(Items from a data source)
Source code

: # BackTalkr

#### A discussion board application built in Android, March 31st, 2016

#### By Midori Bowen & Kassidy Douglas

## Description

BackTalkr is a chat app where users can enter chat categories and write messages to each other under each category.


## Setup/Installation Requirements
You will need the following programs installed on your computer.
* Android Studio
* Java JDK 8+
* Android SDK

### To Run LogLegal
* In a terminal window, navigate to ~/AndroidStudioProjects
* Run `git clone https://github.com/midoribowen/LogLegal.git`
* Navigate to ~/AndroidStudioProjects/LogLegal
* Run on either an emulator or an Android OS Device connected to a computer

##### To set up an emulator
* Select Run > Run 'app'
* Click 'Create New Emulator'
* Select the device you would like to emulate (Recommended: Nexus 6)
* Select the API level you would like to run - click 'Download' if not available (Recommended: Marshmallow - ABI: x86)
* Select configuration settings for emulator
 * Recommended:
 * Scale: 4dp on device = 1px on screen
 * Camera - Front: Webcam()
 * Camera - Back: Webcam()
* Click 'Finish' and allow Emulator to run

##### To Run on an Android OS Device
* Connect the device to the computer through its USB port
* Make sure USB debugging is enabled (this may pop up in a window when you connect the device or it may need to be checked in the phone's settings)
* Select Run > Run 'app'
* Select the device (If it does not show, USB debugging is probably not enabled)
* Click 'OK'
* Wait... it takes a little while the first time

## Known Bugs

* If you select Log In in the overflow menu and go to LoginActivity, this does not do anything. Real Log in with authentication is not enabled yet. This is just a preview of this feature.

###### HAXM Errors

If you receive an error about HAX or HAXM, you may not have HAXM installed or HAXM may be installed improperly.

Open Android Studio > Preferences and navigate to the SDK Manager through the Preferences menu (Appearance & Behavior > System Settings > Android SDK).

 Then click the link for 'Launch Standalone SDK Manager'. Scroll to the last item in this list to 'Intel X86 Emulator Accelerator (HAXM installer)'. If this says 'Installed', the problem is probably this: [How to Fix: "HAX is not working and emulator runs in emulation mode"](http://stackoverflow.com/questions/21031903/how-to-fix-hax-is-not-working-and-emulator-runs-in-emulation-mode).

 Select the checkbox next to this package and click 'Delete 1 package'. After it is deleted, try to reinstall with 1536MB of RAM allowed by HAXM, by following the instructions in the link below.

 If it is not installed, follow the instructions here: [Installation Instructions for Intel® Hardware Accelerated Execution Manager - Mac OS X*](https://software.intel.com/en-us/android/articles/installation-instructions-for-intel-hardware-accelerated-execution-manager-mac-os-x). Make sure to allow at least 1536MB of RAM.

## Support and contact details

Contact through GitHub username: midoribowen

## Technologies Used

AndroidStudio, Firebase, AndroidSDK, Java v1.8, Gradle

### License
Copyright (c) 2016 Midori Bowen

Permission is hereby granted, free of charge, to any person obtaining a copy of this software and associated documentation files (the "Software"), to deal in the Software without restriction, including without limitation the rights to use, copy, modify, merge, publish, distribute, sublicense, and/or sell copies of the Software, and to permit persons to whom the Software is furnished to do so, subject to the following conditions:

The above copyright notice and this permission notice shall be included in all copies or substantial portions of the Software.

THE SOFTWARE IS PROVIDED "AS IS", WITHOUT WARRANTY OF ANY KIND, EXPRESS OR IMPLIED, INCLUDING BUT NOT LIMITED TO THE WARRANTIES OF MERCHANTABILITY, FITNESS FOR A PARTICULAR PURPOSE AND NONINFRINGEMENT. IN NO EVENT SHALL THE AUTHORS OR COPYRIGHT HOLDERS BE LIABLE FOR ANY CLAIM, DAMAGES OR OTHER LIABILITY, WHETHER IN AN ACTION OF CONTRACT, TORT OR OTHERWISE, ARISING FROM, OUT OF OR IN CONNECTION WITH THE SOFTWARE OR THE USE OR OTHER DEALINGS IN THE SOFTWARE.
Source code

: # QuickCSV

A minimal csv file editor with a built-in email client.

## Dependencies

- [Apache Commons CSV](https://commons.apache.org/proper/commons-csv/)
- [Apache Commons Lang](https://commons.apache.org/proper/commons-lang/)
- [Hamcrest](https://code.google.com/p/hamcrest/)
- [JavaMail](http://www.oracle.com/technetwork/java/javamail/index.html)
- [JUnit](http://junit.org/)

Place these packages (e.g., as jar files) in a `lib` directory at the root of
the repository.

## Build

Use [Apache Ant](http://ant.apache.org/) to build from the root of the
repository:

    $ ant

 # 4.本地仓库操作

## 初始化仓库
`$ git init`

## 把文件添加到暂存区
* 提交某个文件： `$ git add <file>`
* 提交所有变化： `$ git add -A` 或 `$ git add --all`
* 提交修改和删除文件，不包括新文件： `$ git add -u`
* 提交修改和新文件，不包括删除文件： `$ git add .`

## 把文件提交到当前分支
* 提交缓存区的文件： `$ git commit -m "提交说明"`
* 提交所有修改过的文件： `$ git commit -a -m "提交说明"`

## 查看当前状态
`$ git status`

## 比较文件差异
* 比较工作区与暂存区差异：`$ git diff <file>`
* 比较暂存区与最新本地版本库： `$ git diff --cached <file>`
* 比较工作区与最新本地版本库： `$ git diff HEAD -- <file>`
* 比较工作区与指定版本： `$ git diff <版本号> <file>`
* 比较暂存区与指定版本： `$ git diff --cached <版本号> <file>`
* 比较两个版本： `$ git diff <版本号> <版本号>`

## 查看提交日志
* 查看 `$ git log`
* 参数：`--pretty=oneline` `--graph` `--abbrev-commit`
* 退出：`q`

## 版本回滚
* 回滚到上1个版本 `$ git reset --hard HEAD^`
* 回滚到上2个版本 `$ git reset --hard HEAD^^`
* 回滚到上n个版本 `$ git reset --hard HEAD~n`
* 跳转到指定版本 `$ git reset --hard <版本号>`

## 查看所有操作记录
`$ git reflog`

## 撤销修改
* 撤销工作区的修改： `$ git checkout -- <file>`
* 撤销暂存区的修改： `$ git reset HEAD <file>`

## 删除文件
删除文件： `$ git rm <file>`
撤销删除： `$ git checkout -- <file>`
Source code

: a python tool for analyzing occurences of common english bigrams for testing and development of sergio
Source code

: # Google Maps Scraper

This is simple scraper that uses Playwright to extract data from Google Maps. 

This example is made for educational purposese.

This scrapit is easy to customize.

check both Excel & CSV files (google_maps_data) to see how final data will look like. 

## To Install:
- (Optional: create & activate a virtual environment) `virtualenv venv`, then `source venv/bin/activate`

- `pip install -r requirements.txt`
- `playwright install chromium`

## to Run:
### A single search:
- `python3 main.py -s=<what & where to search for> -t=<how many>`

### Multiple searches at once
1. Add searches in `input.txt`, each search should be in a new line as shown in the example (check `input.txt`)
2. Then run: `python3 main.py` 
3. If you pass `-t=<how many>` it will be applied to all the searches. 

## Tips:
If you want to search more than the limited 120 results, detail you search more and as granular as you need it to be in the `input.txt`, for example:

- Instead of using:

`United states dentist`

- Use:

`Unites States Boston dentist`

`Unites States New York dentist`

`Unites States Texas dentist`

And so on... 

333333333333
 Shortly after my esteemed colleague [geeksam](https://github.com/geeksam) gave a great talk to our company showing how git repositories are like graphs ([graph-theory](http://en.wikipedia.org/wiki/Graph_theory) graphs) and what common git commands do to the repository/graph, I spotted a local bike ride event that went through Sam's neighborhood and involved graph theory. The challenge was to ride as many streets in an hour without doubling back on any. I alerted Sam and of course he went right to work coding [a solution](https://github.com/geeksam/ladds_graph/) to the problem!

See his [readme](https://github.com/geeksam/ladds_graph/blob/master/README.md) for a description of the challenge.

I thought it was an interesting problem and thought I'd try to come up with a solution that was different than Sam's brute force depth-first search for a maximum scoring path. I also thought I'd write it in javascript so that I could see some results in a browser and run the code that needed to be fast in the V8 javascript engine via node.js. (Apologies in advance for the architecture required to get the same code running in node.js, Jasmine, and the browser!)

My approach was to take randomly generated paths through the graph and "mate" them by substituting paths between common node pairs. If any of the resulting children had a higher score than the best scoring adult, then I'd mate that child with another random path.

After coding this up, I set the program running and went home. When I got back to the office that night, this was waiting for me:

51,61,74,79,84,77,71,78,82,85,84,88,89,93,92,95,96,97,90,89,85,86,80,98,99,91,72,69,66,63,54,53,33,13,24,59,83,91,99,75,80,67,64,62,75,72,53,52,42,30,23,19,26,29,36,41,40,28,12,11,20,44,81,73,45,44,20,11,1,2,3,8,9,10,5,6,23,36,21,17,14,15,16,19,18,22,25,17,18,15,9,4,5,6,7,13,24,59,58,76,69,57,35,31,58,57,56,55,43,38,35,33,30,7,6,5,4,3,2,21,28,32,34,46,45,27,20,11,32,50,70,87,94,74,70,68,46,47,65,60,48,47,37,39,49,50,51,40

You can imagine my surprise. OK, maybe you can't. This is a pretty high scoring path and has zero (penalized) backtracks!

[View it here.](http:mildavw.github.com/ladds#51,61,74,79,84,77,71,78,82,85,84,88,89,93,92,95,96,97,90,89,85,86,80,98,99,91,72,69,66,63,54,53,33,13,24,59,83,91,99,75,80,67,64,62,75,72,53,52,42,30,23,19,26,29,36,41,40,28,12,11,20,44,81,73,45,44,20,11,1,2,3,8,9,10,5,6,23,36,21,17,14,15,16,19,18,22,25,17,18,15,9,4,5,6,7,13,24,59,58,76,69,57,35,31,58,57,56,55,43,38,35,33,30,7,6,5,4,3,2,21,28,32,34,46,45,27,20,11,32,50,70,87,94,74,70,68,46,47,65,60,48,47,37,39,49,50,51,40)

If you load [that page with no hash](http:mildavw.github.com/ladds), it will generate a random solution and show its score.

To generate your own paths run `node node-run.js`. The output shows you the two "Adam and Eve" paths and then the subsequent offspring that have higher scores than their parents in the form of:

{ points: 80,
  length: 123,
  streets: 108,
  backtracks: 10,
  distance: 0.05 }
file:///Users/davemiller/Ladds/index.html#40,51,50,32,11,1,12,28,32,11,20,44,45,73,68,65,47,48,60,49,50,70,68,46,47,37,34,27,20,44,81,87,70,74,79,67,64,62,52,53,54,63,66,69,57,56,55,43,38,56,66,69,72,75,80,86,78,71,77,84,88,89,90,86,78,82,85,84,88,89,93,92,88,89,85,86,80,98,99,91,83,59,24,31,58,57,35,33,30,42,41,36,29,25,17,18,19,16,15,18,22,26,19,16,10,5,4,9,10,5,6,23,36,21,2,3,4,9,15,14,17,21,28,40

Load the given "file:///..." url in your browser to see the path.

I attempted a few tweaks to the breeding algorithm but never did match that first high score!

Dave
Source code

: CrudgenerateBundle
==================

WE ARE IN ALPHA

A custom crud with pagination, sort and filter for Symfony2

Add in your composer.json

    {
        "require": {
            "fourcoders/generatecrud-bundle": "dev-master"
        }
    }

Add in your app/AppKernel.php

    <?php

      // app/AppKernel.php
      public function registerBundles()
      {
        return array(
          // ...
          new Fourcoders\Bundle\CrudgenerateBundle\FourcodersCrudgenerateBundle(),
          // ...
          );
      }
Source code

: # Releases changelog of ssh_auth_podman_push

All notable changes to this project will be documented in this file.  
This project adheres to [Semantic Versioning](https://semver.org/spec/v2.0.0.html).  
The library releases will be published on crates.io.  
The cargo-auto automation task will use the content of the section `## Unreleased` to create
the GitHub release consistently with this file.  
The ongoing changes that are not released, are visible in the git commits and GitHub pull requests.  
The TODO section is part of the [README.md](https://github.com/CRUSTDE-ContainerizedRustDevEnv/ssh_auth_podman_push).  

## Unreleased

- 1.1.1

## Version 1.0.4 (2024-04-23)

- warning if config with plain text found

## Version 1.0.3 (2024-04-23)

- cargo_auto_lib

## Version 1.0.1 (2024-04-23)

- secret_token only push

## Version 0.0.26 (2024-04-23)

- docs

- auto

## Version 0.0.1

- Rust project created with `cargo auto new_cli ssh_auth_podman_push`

→ INSTRUCTIONS FOR THE TASK:
Out of the records above, pull the lines that include the word "following".

→ RESPONSE TO THIS TASK:
You will need the following programs installed on your computer.
 Select the checkbox next to this package and click 'Delete 1 package'. After it is deleted, try to reinstall with 1536MB of RAM allowed by HAXM, by following the instructions in the link below.
Permission is hereby granted, free of charge, to any person obtaining a copy of this software and associated documentation files (the "Software"), to deal in the Software without restriction, including without limitation the rights to use, copy, modify, merge, publish, distribute, sublicense, and/or sell copies of the Software, and to permit persons to whom the Software is furnished to do so, subject to the following conditions:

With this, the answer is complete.